— Dite, presto! — rispose rudemente l'anziano.
— Prima di seguirvi — riprese l'anarchico — permettete provveda alla vita di Plè, mio affettuoso fratello.
Fattosi su le scale poi, chiamò a più riprese:
— Schignòtt? Schignòtt?
Una voce cavernosa rispose e, poco dopo, il pezzente si presentò su la porta.
— Ascolta Schignòtt! — riprese Gargiuvîn: — Io sono invitato da questi signori; forse rimarrò assente qualche giorno. In questo tempo ti affido il mio caro Plè. Abbine cura come fosse una tua pupilla, il tuo cibo prediletto. (Non dico la tua amante perchè sei troppo brutto).
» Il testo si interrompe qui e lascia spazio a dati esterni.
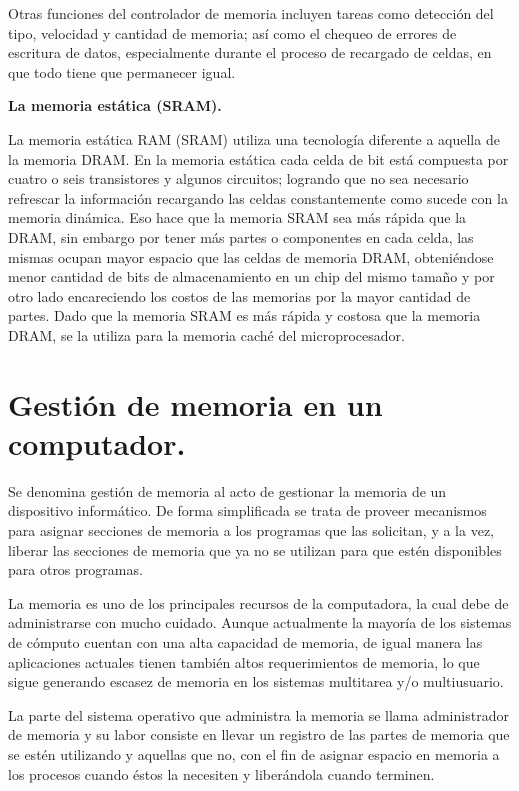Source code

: \documentclass{article}
\begin{document}
Otras funciones del controlador de memoria incluyen tareas como detección del tipo, velocidad
y cantidad de memoria; así como el chequeo de errores de escritura de datos, especialmente
durante el proceso de recargado de celdas, en que todo tiene que permanecer igual.


\textbf{La memoria estática (SRAM).} 

La memoria estática RAM (SRAM) utiliza una tecnología diferente a aquella de la memoria
DRAM. En la memoria estática cada celda de bit está compuesta por cuatro o seis transistores y
algunos circuitos; logrando que no sea necesario refrescar la información recargando las celdas
constantemente como sucede con la memoria dinámica. Eso hace que la memoria SRAM sea
más rápida que la DRAM, sin embargo por tener más partes o componentes en cada celda, las mismas ocupan mayor espacio que las celdas de memoria DRAM, obteniéndose menor cantidad
de bits de almacenamiento en un chip del mismo tamaño y por otro lado encareciendo los costos de las memorias por la mayor cantidad de partes.
Dado que la memoria SRAM es más rápida y costosa que la memoria DRAM, se la utiliza para la memoria caché del microprocesador.
\cite{Desconocido}

\section{Gestión de memoria en un computador.}\label{contenido} 

Se denomina gestión de memoria al acto de gestionar la memoria de un dispositivo informático. De forma simplificada se trata de proveer mecanismos para asignar secciones de memoria a los programas que las solicitan, y a la vez, liberar las secciones de memoria que ya no se utilizan para que estén disponibles para otros programas. 

La memoria es uno de los principales recursos de la computadora, la cual debe de administrarse con mucho cuidado. Aunque actualmente la mayoría de los sistemas de cómputo cuentan con una alta capacidad de memoria, de igual manera las aplicaciones actuales tienen también altos requerimientos de memoria, lo que sigue generando escasez de memoria en los sistemas multitarea y/o multiusuario.

La parte del sistema operativo que administra la memoria se llama administrador de memoria y su labor consiste en llevar un registro de las partes de memoria que se estén utilizando y aquellas que no, con el fin de asignar espacio en memoria a los procesos cuando éstos la necesiten y liberándola cuando terminen.
\end{document}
Il suo pasto lo sai: quattro ossa al giorno: niente più perchè soffre di gastricismo. Non viziarmelo. Serbalo puro ed amalo!
Rivoltosi poi alle guardie, disse loro:
— Eccomi!
Queste lo presero in mezzo e, cianchettando ed ondulando, l'anarchico si avviò giù per le scale. Su la sua faccia pallida era un indefinibile sorriso di scherno.
Fra un formicolìo di fanciulli, di donne e di sfaccendati, l'improvvisato corteo giunse al corpo di guardia. Su la porta erano schierati, in due ali, alcuni poliziotti che tenevano a freno i curiosi.